Are taxes too low?

President Bush has signed into law 15 bills cutting taxes. The 2001 and 2003 tax laws were the biggies. Here’s a list.

This President has a well-established record as a tax cutter. Many of our critics argue that we cut taxes too much, and that we need to repeal some or all of the enacted tax relief.

These critics claim that taxes are now “too low.” They argue that we should repeal all the tax cuts, or at a minimum, allow them to expire in 2010 as they are scheduled to do under current law. Others argue we should allow some of the tax cuts to expire, those which they label as “for the rich.” I’m going to stay away from distributional arguments today, and instead focus on the aggregate level of taxation: how much in total is the Federal government taking from the private sector each year?

Are taxes too low now? Are they low by historical standards?

historic revenues

What can we learn from this graph?

  • Federal revenues, measured as a share of the economy, have stayed basically flat since the end of World War II. They bounce around quite a bit, but the long-term trend is flat. Depending on when you start measuring, the average is a little above 18% of GDP. The green line is at 18.3% of GDP.
  • State & local revenues climbed steadily from the end of WWII until about 1972, and have crept up since then.
  • In 2009 under current law, the total federal + state + local tax take (on average) is 32.6%. That means governments are taking almost one-third of income and earnings from the people who produce them.
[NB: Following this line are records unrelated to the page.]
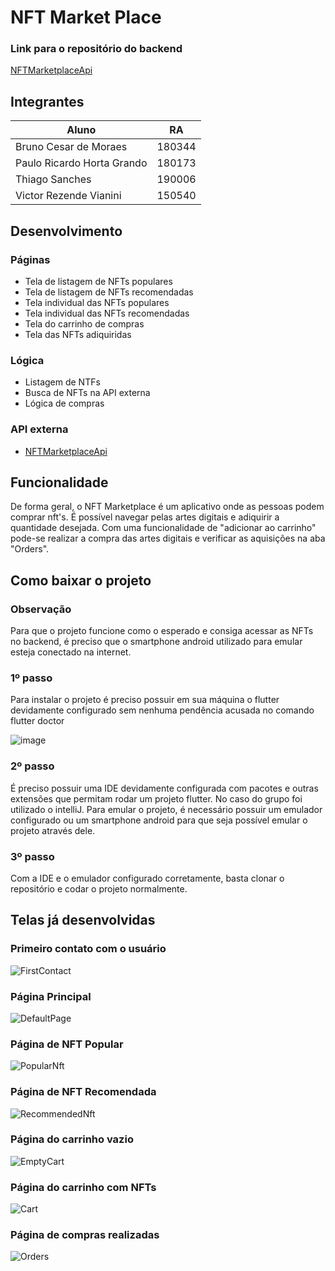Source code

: # NFT Market Place

### Link para o repositório do backend
[NFTMarketplaceApi](https://github.com/thisanches07/NFTMarketplaceApi)
## Integrantes

| Aluno | RA |
| ----- | -- |
| Bruno Cesar de Moraes | 180344 |
| Paulo Ricardo Horta Grando | 180173 |
| Thiago Sanches | 190006 |
| Victor Rezende Vianini | 150540 |


## Desenvolvimento
### Páginas
* Tela de listagem de NFTs populares
* Tela de listagem de NFTs recomendadas
* Tela individual das NFTs populares
* Tela individual das NFTs recomendadas
* Tela do carrinho de compras
* Tela das NFTs adiquiridas

### Lógica
* Listagem de NTFs
* Busca de NFTs na API externa
* Lógica de compras

### API externa
* [NFTMarketplaceApi](https://github.com/thisanches07/NFTMarketplaceApi)

## Funcionalidade

De forma geral, o NFT Marketplace é um aplicativo onde as pessoas podem comprar nft's. É possível navegar pelas artes digitais e adiquirir a quantidade desejada. Com uma funcionalidade de "adicionar ao carrinho" pode-se realizar a compra das artes digitais e verificar as aquisições na aba "Orders".

## Como baixar o projeto

### Observação
Para que o projeto funcione como o esperado e consiga acessar as NFTs no backend, é preciso que o smartphone android utilizado para emular esteja conectado na internet.

### 1º passo
Para instalar o projeto é preciso possuir em sua máquina o flutter devidamente configurado sem nenhuma pendência acusada no comando flutter doctor

![image](https://user-images.githubusercontent.com/70613241/169708321-2b12861e-7fc9-4b27-b7bf-42a6316d45e3.png)

### 2º passo
É preciso possuir uma IDE devidamente configurada com pacotes e outras extensões que permitam rodar um projeto flutter. No caso do grupo foi utilizado o intelliJ. Para emular o projeto, é necessário possuir um emulador configurado ou um smartphone android para que seja possível emular o projeto através dele.

### 3º passo
Com a IDE e o emulador configurado corretamente, basta clonar o repositório e codar o projeto normalmente.

## Telas já desenvolvidas

### Primeiro contato com o usuário
![FirstContact](https://user-images.githubusercontent.com/70613241/169708044-d38c9646-ea6c-44df-acdd-c91adc60518a.jpeg)


### Página Principal
![DefaultPage](https://user-images.githubusercontent.com/70613241/169708053-01aef3e4-8676-4ac1-af12-01b4b0884f2a.jpeg)


### Página de NFT Popular
![PopularNft](https://user-images.githubusercontent.com/70613241/169708062-78f8b7d9-16f1-4e08-8c2f-6f5703bee064.jpeg)

### Página de NFT Recomendada
![RecommendedNft](https://user-images.githubusercontent.com/70613241/169708069-9dd05380-eefe-4c9f-8619-970046e3f353.jpeg)

### Página do carrinho vazio 
![EmptyCart](https://user-images.githubusercontent.com/70613241/169708079-f57f9216-6ead-4be1-8ea5-a83f386544d8.jpeg)

### Página do carrinho com NFTs
![Cart](https://user-images.githubusercontent.com/70613241/169708096-e886fd0a-09b1-47f3-bc4b-6b99a69bf952.jpeg)

### Página de compras realizadas
![Orders](https://user-images.githubusercontent.com/70613241/169708100-4efcad0c-9fcc-4aaa-80ff-2b0ba11cf657.jpeg)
For comparison, the 2001 and 2003 tax cuts combined reduced the federal government’s take from the economy by about 1.2% of GDP.

Detour

Don’t forget that, while taxes have remained basically constant as a share of the economy since the end of World War II, this does not mean that government is the same size as it was 60 years ago. Government is much bigger, because our economy is much bigger.

Example:

  • In 2009, current law taxes were projected to be 18.7% of the economy before the stimulus bill.
  • In 1953, taxes were 18.7% of the economy.
  • But the 2009 economy is more than 4X as large as the 1953 economy, so the government is more than 4X bigger in inflation-adjusted terms.